◆ Work to complete: If a line in the data holds the string "WHERE", list it.
* * * *
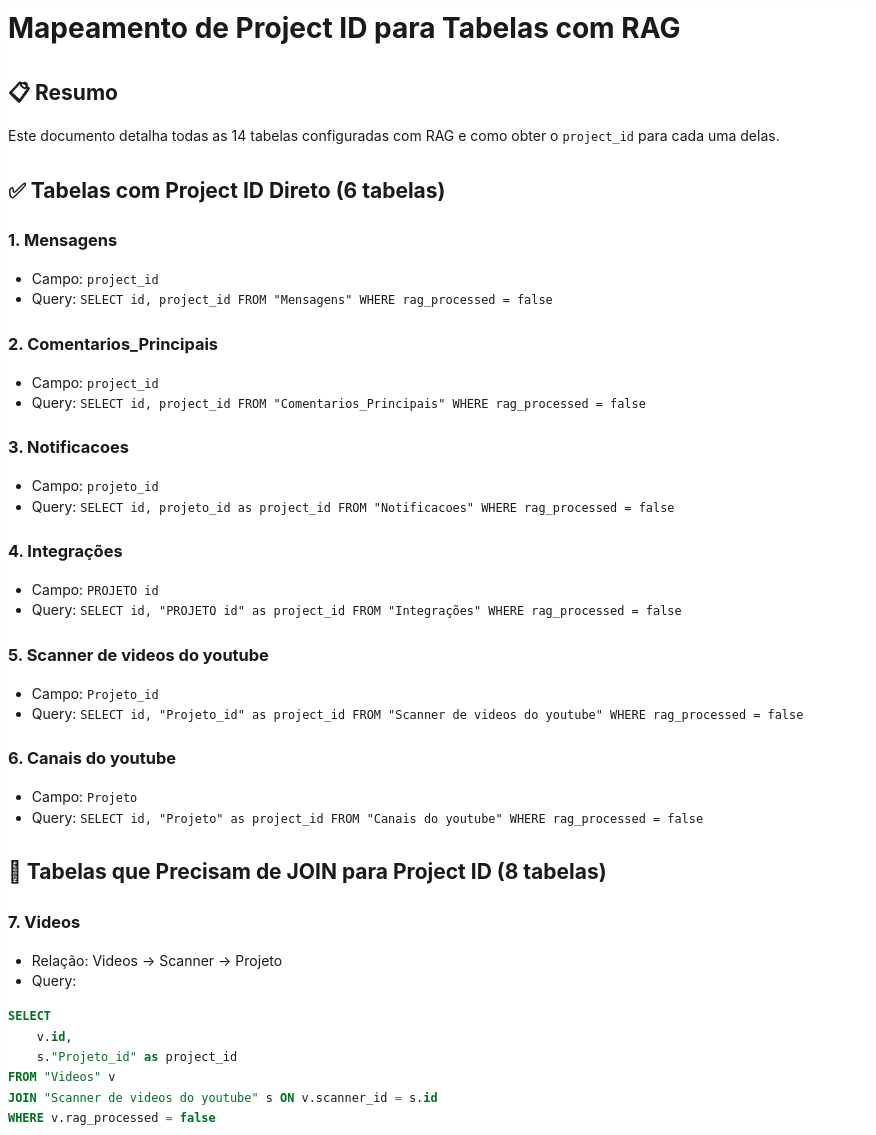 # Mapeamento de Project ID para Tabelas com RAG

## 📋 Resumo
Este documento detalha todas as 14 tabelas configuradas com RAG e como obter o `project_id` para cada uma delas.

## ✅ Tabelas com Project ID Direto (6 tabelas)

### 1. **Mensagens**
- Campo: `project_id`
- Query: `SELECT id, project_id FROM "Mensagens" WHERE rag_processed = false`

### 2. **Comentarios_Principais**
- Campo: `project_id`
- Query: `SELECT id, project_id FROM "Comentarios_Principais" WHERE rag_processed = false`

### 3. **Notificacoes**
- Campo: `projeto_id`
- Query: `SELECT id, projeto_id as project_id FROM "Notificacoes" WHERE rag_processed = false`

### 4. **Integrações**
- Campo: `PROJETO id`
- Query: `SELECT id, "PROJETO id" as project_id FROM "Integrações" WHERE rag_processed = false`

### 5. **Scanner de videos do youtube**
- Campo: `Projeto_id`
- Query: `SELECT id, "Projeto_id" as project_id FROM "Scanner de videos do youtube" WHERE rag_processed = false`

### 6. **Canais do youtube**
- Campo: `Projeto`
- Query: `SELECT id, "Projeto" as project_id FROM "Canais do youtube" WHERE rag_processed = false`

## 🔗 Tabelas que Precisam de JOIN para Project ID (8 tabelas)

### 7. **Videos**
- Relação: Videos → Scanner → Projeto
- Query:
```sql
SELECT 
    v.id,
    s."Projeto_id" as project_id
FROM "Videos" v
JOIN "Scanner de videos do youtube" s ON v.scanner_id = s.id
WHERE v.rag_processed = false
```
* * * *
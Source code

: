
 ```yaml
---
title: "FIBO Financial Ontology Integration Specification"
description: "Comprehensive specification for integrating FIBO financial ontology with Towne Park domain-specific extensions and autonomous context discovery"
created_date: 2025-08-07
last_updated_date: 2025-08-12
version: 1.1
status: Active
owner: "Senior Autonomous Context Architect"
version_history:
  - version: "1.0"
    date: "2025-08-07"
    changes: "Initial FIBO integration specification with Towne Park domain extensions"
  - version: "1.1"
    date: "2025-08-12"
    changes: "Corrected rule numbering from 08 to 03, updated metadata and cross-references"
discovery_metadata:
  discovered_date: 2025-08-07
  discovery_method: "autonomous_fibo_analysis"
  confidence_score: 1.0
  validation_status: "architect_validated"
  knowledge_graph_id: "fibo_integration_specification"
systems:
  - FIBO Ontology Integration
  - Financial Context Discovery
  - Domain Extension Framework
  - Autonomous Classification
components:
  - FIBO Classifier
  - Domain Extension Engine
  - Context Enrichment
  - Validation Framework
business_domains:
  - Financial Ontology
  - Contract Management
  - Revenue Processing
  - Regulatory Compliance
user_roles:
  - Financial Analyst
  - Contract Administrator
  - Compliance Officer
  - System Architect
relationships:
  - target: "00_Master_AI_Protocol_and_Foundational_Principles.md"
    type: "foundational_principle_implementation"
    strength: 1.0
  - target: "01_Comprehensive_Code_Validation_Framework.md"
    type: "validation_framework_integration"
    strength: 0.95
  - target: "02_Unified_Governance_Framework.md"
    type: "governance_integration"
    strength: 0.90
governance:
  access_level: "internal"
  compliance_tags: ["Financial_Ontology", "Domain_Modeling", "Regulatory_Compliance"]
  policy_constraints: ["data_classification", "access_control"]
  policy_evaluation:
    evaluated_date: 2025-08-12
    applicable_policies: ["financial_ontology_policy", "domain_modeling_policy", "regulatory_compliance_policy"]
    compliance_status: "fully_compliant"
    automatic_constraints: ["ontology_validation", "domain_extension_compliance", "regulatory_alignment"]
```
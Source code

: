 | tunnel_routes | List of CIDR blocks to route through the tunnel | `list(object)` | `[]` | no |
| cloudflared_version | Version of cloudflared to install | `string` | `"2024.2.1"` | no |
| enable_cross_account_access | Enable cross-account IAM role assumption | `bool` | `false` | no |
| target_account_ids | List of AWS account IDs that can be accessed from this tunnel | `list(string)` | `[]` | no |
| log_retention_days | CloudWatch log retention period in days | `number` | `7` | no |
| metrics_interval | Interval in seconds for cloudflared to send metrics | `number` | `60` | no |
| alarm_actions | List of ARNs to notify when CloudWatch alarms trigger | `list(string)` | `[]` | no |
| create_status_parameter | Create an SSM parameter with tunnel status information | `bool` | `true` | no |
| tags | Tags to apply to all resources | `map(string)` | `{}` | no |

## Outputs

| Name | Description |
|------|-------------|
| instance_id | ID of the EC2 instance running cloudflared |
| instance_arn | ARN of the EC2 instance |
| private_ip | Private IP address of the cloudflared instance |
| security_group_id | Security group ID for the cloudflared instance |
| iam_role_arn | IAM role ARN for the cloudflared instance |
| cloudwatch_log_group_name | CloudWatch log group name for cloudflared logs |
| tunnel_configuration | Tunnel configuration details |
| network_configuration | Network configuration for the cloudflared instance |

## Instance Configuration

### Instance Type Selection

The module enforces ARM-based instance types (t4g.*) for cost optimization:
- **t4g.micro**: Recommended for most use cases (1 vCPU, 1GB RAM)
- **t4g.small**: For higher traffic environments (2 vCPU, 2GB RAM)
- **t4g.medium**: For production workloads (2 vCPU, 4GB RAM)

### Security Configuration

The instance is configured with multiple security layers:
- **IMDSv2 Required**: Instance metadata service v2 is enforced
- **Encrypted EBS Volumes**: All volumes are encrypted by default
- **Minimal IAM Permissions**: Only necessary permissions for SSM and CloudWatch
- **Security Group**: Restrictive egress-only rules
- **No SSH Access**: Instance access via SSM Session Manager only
* * * *
◆ Task output:
- Query: `SELECT id, project_id FROM "Mensagens" WHERE rag_processed = false`
- Query: `SELECT id, project_id FROM "Comentarios_Principais" WHERE rag_processed = false`
- Query: `SELECT id, projeto_id as project_id FROM "Notificacoes" WHERE rag_processed = false`
- Query: `SELECT id, "PROJETO id" as project_id FROM "Integrações" WHERE rag_processed = false`
- Query: `SELECT id, "Projeto_id" as project_id FROM "Scanner de videos do youtube" WHERE rag_processed = false`
- Query: `SELECT id, "Projeto" as project_id FROM "Canais do youtube" WHERE rag_processed = false`
WHERE v.rag_processed = false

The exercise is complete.